┌──

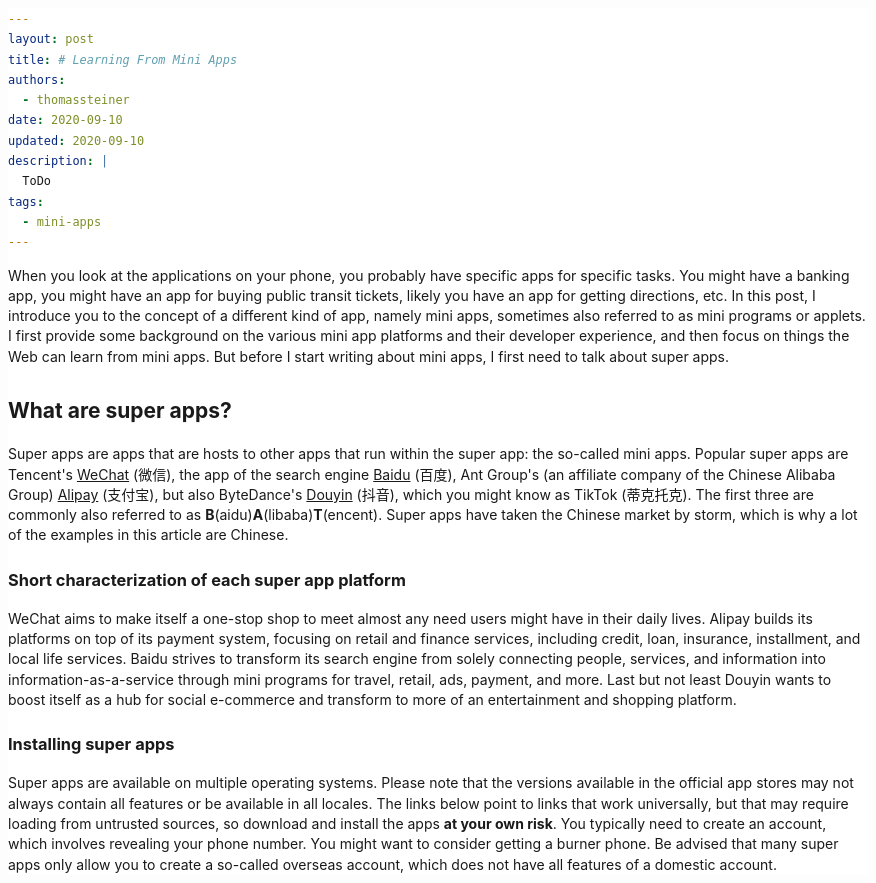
 ```yaml
---
layout: post
title: # Learning From Mini Apps
authors:
  - thomassteiner
date: 2020-09-10
updated: 2020-09-10
description: |
  ToDo
tags:
  - mini-apps
---
```


When you look at the applications on your phone, you probably have specific apps for specific tasks. You might have a banking app, you might have an app for buying public transit tickets, likely you have an app for getting directions, etc. In this post, I introduce you to the concept of a different kind of app, namely mini apps, sometimes also referred to as mini programs or applets. I first provide some background on the various mini app platforms and their developer experience, and then focus on things the Web can learn from mini apps. But before I start writing about mini apps, I first need to talk about super apps.

## What are super apps?

Super apps are apps that are hosts to other apps that run within the super app: the so-called mini apps. Popular super apps are Tencent's [WeChat](https://weixin.qq.com/) (微信), the app of the search engine [Baidu](https://baidu.com/) (百度), Ant Group's (an affiliate company of the Chinese Alibaba Group) [Alipay](https://www.alipay.com/) (支付宝), but also ByteDance's [Douyin](https://www.douyin.com/) (抖音), which you might know as TikTok (蒂克托克). The first three are commonly also referred to as **B**(aidu)**A**(libaba)**T**(encent). Super apps have taken the Chinese market by storm, which is why a lot of the examples in this article are Chinese.

### Short characterization of each super app platform

WeChat aims to make itself a one-stop shop to meet almost any need users might have in their daily lives. Alipay builds its platforms on top of its payment system, focusing on retail and finance services, including credit, loan, insurance, installment, and local life services. Baidu strives to transform its search engine from solely connecting people, services, and information into information-as-a-service through mini programs for travel, retail, ads, payment, and more. Last but not least Douyin wants to boost itself as a hub for social e-commerce and transform to more of an entertainment and shopping platform.

### Installing super apps

Super apps are available on multiple operating systems. Please note that the versions available in the official app stores may not always contain all features or be available in all locales. The links below point to links that work universally, but that may require loading from untrusted sources, so download and install the apps **at your own risk**. You typically need to create an account, which involves revealing your phone number. You might want to consider getting a burner phone. Be advised that many super apps only allow you to create a so-called overseas account, which does not have all features of a domestic account.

└──

### TASK INSTRUCTIONS
Where a line of the listing holds the string "post", copy that line.

### RESULT FOR THIS EXERCISE
layout: post
When you look at the applications on your phone, you probably have specific apps for specific tasks. You might have a banking app, you might have an app for buying public transit tickets, likely you have an app for getting directions, etc. In this post, I introduce you to the concept of a different kind of app, namely mini apps, sometimes also referred to as mini programs or applets. I first provide some background on the various mini app platforms and their developer experience, and then focus on things the Web can learn from mini apps. But before I start writing about mini apps, I first need to talk about super apps.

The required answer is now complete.